As for the title, 30x…… is measured in the old Edge that has been abandoned, but the execution speed of both WebAssembly and JS is much worse than the other two.

Edge

You can also try it for yourself here ~ (wasm file is already embedded as a Data URL)

The conclusion is obvious, WebAssembly’s performance is much higher than JS. And if you don’t write the function name clearly, it’s hard to see the RC4 algorithm directly against its “assembly code”, so it might be a good idea to put some key operations into the wasm module to prevent the front-end code from being reversed?

Even if you’re not familiar with C and Emscripten’s set of tools, there are tools like Walt and AssemblyScript on GitHub assemblyscript) to write wasm modules directly using TypeScript syntax, so try that later!

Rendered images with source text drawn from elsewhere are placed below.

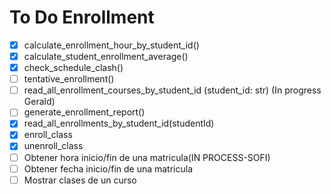 # To Do Enrollment 

- [X] calculate_enrollment_hour_by_student_id() 
- [x] calculate_student_enrollment_average() 
- [X] check_schedule_clash()
- [ ] tentative_enrollment()
- [ ] read_all_enrollment_courses_by_student_id (student_id: str)  (In progress Gerald)
- [ ] generate_enrollment_report()
- [X] read_all_enrollments_by_student_id(studentId) 
- [X] enroll_class
- [X] unenroll_class
- [ ] Obtener hora inicio/fin de una matricula(IN PROCESS-SOFI)
- [ ] Obtener fecha inicio/fin de una matricula
- [ ] Mostrar clases de un curso

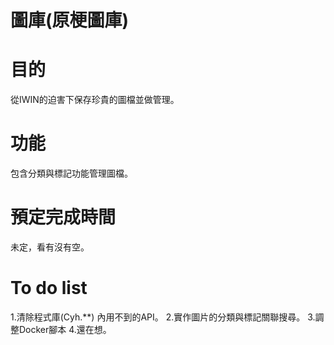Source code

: # 圖庫(原梗圖庫)

# 目的
從IWIN的迫害下保存珍貴的圖檔並做管理。
# 功能
包含分類與標記功能管理圖檔。

# 預定完成時間
未定，看有沒有空。

# To do list
1.清除程式庫(Cyh.**) 內用不到的API。
2.實作圖片的分類與標記關聯搜尋。
3.調整Docker腳本
4.還在想。
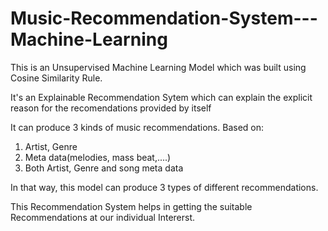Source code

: # Music-Recommendation-System---Machine-Learning

This is an Unsupervised Machine Learning Model which was built using Cosine Similarity Rule.

It's an Explainable Recommendation Sytem which can explain the explicit reason for the recomendations provided by itself

It can produce 3 kinds of music recommendations. 
Based on: 
1. Artist, Genre
2. Meta data(melodies, mass beat,....)
3. Both Artist, Genre and song meta data

In that way, this model can produce 3 types of different recommendations.


This Recommendation System helps in getting the suitable Recommendations at our individual Intererst.
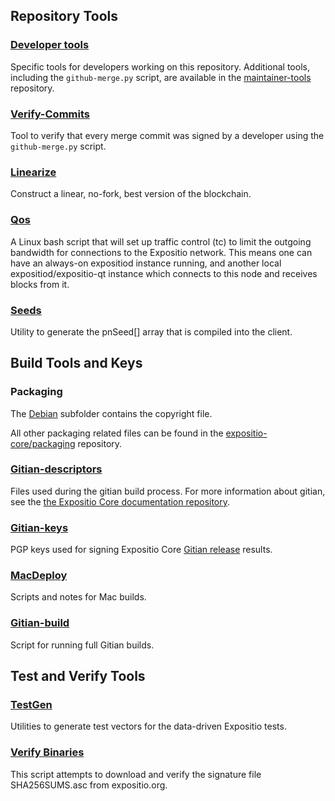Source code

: Repository Tools
---------------------

### [Developer tools](/contrib/devtools) ###
Specific tools for developers working on this repository.
Additional tools, including the `github-merge.py` script, are available in the [maintainer-tools](https://github.com/expositio-core/expositio-maintainer-tools) repository.

### [Verify-Commits](/contrib/verify-commits) ###
Tool to verify that every merge commit was signed by a developer using the `github-merge.py` script.

### [Linearize](/contrib/linearize) ###
Construct a linear, no-fork, best version of the blockchain.

### [Qos](/contrib/qos) ###

A Linux bash script that will set up traffic control (tc) to limit the outgoing bandwidth for connections to the Expositio network. This means one can have an always-on expositiod instance running, and another local expositiod/expositio-qt instance which connects to this node and receives blocks from it.

### [Seeds](/contrib/seeds) ###
Utility to generate the pnSeed[] array that is compiled into the client.

Build Tools and Keys
---------------------

### Packaging ###
The [Debian](/contrib/debian) subfolder contains the copyright file.

All other packaging related files can be found in the [expositio-core/packaging](https://github.com/expositio-core/packaging) repository.

### [Gitian-descriptors](/contrib/gitian-descriptors) ###
Files used during the gitian build process. For more information about gitian, see the [the Expositio Core documentation repository](https://github.com/expositio-core/docs).

### [Gitian-keys](/contrib/gitian-keys)
PGP keys used for signing Expositio Core [Gitian release](/doc/release-process.md) results.

### [MacDeploy](/contrib/macdeploy) ###
Scripts and notes for Mac builds.

### [Gitian-build](/contrib/gitian-build.py) ###
Script for running full Gitian builds.

Test and Verify Tools
---------------------

### [TestGen](/contrib/testgen) ###
Utilities to generate test vectors for the data-driven Expositio tests.

### [Verify Binaries](/contrib/verifybinaries) ###
This script attempts to download and verify the signature file SHA256SUMS.asc from expositio.org.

Extra: SIMD Support for WebAssembly

The WebAssembly standard has a proposal for a SIMD instruction set, and recently the major browsers and the JS engine for Node.js have finally implemented support for SIMD WebAssembly/simd/blob/main/proposals/simd/ImplementationStatus.md). In theory, using SIMD could further increase the execution speed of wasm (although this doesn’t seem to be the case in the simple tests I’ve done ……)

Referring to GoogleChromeLabs/wasm-feature-detect, SIMD support can be tested with the following code.

1
WebAssembly.validate(new Uint8Array([0, 97, 115, 109, 1, 0, 0, 0, 1, 5, 1, 96, 0, 1, 123, 3, 2, 1, 0, 10, 10, 1, 8, 0, 65, 0, 253, 15, 253, 98, 11]));

According to the Emscripten documentation, compiling with the parameter -msimd128 allows you to use SIMD optimization directly at compile time.